Advances in micro-electronics and machine learning open the door to a new method of in-line pipe inspection: small free-floating smart sensors moving in the flow, capturing critical data and enabling operators to optimize pipeline performance, detect anomalies, and flag changes in pipeline condition.

The free-floating nature of these smart sensors allows for full length pipeline inspection without interrupting the operation. This makes frequent inspection possible turning it into a cost-efficient data driven solution. The alternative requires significant capital to modify the pipeline system to accommodate traditional ILI. Furthermore, traditional ILI methods are a one off costly and labor extensive measurement executed once every 5 to 10 years, where these free-floating sensors allow for high frequency, low cost measurements.

Frequent inspection allows for early detection of changes in the pipeline condition such as deposit formation and metal loss as well as timely detection and localization of leaks or similar hazardous conditions. The free-floating nature, combined with the capability to detect pipeline elements such as flanges and welds, permits accurate localization without the need for external markers.

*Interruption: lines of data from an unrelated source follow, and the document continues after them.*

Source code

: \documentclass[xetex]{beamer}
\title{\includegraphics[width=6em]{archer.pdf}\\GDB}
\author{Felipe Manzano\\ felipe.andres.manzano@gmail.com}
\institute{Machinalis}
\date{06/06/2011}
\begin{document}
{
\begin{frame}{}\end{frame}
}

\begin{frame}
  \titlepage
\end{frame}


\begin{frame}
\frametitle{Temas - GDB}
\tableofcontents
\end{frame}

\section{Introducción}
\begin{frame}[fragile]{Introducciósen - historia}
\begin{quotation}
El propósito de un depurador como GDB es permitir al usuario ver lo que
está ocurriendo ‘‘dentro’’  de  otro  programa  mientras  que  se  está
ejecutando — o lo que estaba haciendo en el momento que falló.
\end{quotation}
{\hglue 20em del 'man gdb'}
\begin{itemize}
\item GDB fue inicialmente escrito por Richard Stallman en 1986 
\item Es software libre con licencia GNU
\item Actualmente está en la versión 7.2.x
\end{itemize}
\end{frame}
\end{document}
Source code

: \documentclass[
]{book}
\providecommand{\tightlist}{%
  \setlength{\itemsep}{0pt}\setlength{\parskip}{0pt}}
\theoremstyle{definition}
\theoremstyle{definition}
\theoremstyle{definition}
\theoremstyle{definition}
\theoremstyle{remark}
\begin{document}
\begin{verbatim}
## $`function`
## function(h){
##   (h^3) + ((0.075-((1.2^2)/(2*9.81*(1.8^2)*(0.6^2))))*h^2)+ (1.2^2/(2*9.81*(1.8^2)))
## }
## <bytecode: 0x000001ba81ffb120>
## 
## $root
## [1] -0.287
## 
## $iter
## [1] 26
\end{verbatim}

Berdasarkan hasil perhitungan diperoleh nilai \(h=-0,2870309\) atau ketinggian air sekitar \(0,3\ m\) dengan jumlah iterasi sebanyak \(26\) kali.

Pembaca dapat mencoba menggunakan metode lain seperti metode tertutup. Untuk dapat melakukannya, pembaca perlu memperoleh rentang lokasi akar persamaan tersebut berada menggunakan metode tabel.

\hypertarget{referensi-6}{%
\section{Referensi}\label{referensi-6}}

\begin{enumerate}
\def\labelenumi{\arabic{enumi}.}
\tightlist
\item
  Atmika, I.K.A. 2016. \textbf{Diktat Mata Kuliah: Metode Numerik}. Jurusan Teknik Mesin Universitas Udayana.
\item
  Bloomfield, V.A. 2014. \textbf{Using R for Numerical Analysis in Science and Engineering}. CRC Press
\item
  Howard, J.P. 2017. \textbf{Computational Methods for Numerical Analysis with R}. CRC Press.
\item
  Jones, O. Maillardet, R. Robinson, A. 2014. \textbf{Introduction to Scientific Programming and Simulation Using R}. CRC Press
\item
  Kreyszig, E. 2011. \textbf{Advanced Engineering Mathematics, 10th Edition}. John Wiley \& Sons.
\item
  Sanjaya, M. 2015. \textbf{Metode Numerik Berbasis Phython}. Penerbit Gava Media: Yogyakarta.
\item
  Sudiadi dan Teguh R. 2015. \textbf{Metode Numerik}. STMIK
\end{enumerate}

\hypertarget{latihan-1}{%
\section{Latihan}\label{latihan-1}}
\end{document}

An alternative to the free-floating deployment, the sensor device can also be attached to an off-the-shelf cleaning pig. This solution is especially suited for gas lines and allows for screening of the pipeline condition while cleaning the pipeline with limited extra effort from the operator.

The paper will demonstrate the outcome of over ten validation projects that have been conducted during the course of 2017 using an implementation of this technology in a golf ball-sized (1.5 inch diameter), robust and chemically inert integrated sensor system called Piper™. The Piper™ is equipped with a comprehensive set of sensors, consisting of a 3-axial accelerometer, gyroscope and magnetometer, a combined pressure and temperature sensor, and an advanced system for acoustic leak detection.

Topics that will be addressed include the advantage of using a free-floating integrated device, the capability of reconstructing positioning, the ability to locate and quantify leaks, and the ability to locate pipeline elements such as welds and flanges, and changes in wall thickness. In the Piper™ pig combination, the detectability of bends including the angle and radius of curvature will also be demonstrated.